§ **Problem**:
Every line of the data should be retyped with no difference from the original.

(Stored items)
================

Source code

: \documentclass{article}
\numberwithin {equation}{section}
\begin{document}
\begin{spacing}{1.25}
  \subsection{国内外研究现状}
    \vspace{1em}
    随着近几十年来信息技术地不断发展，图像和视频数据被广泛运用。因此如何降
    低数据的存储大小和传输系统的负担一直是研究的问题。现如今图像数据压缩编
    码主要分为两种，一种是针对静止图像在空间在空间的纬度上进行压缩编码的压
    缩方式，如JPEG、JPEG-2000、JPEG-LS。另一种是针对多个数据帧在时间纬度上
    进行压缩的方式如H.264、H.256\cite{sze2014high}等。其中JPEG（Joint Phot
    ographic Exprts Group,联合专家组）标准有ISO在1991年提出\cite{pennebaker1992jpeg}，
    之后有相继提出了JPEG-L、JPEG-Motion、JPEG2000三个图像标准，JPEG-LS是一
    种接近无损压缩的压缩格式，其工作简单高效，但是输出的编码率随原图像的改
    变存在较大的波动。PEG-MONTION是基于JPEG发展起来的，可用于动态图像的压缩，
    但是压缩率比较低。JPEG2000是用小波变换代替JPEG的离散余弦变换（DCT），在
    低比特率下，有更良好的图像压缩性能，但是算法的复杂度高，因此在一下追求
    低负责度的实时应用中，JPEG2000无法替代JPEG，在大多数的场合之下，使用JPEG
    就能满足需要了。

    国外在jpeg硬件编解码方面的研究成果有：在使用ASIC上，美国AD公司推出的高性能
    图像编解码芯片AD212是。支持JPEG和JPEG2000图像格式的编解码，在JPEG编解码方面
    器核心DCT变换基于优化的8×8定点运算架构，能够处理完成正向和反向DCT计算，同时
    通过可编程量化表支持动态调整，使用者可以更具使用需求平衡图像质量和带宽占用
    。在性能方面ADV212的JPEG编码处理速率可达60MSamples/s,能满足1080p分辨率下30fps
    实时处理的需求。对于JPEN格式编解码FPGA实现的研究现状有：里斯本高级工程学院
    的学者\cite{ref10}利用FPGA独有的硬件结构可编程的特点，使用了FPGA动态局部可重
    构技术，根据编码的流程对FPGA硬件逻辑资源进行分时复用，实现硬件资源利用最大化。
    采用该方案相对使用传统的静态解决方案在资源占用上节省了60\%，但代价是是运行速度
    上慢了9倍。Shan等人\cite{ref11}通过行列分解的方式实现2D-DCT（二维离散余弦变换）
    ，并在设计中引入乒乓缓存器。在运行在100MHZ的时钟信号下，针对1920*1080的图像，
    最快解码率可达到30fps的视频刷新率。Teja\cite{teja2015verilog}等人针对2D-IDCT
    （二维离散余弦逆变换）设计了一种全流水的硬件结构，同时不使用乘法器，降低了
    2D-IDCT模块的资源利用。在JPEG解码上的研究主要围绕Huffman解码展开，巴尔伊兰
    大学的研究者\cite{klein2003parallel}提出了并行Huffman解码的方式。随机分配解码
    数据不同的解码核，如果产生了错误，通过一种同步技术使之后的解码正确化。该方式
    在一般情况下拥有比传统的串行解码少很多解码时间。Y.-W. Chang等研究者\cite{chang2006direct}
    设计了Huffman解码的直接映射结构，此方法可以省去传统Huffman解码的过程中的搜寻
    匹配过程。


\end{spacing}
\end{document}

================

§ **Your response**:
Source code

: \documentclass{article}
\numberwithin {equation}{section}
\begin{document}
\begin{spacing}{1.25}
  \subsection{国内外研究现状}
    \vspace{1em}
    随着近几十年来信息技术地不断发展，图像和视频数据被广泛运用。因此如何降
    低数据的存储大小和传输系统的负担一直是研究的问题。现如今图像数据压缩编
    码主要分为两种，一种是针对静止图像在空间在空间的纬度上进行压缩编码的压
    缩方式，如JPEG、JPEG-2000、JPEG-LS。另一种是针对多个数据帧在时间纬度上
    进行压缩的方式如H.264、H.256\cite{sze2014high}等。其中JPEG（Joint Phot
    ographic Exprts Group,联合专家组）标准有ISO在1991年提出\cite{pennebaker1992jpeg}，
    之后有相继提出了JPEG-L、JPEG-Motion、JPEG2000三个图像标准，JPEG-LS是一
    种接近无损压缩的压缩格式，其工作简单高效，但是输出的编码率随原图像的改
    变存在较大的波动。PEG-MONTION是基于JPEG发展起来的，可用于动态图像的压缩，
    但是压缩率比较低。JPEG2000是用小波变换代替JPEG的离散余弦变换（DCT），在
    低比特率下，有更良好的图像压缩性能，但是算法的复杂度高，因此在一下追求
    低负责度的实时应用中，JPEG2000无法替代JPEG，在大多数的场合之下，使用JPEG
    就能满足需要了。

    国外在jpeg硬件编解码方面的研究成果有：在使用ASIC上，美国AD公司推出的高性能
    图像编解码芯片AD212是。支持JPEG和JPEG2000图像格式的编解码，在JPEG编解码方面
    器核心DCT变换基于优化的8×8定点运算架构，能够处理完成正向和反向DCT计算，同时
    通过可编程量化表支持动态调整，使用者可以更具使用需求平衡图像质量和带宽占用
    。在性能方面ADV212的JPEG编码处理速率可达60MSamples/s,能满足1080p分辨率下30fps
    实时处理的需求。对于JPEN格式编解码FPGA实现的研究现状有：里斯本高级工程学院
    的学者\cite{ref10}利用FPGA独有的硬件结构可编程的特点，使用了FPGA动态局部可重
    构技术，根据编码的流程对FPGA硬件逻辑资源进行分时复用，实现硬件资源利用最大化。
    采用该方案相对使用传统的静态解决方案在资源占用上节省了60\%，但代价是是运行速度
    上慢了9倍。Shan等人\cite{ref11}通过行列分解的方式实现2D-DCT（二维离散余弦变换）
    ，并在设计中引入乒乓缓存器。在运行在100MHZ的时钟信号下，针对1920*1080的图像，
    最快解码率可达到30fps的视频刷新率。Teja\cite{teja2015verilog}等人针对2D-IDCT
    （二维离散余弦逆变换）设计了一种全流水的硬件结构，同时不使用乘法器，降低了
    2D-IDCT模块的资源利用。在JPEG解码上的研究主要围绕Huffman解码展开，巴尔伊兰
    大学的研究者\cite{klein2003parallel}提出了并行Huffman解码的方式。随机分配解码
    数据不同的解码核，如果产生了错误，通过一种同步技术使之后的解码正确化。该方式
    在一般情况下拥有比传统的串行解码少很多解码时间。Y.-W. Chang等研究者\cite{chang2006direct}
    设计了Huffman解码的直接映射结构，此方法可以省去传统Huffman解码的过程中的搜寻
    匹配过程。


\end{spacing}
\end{document}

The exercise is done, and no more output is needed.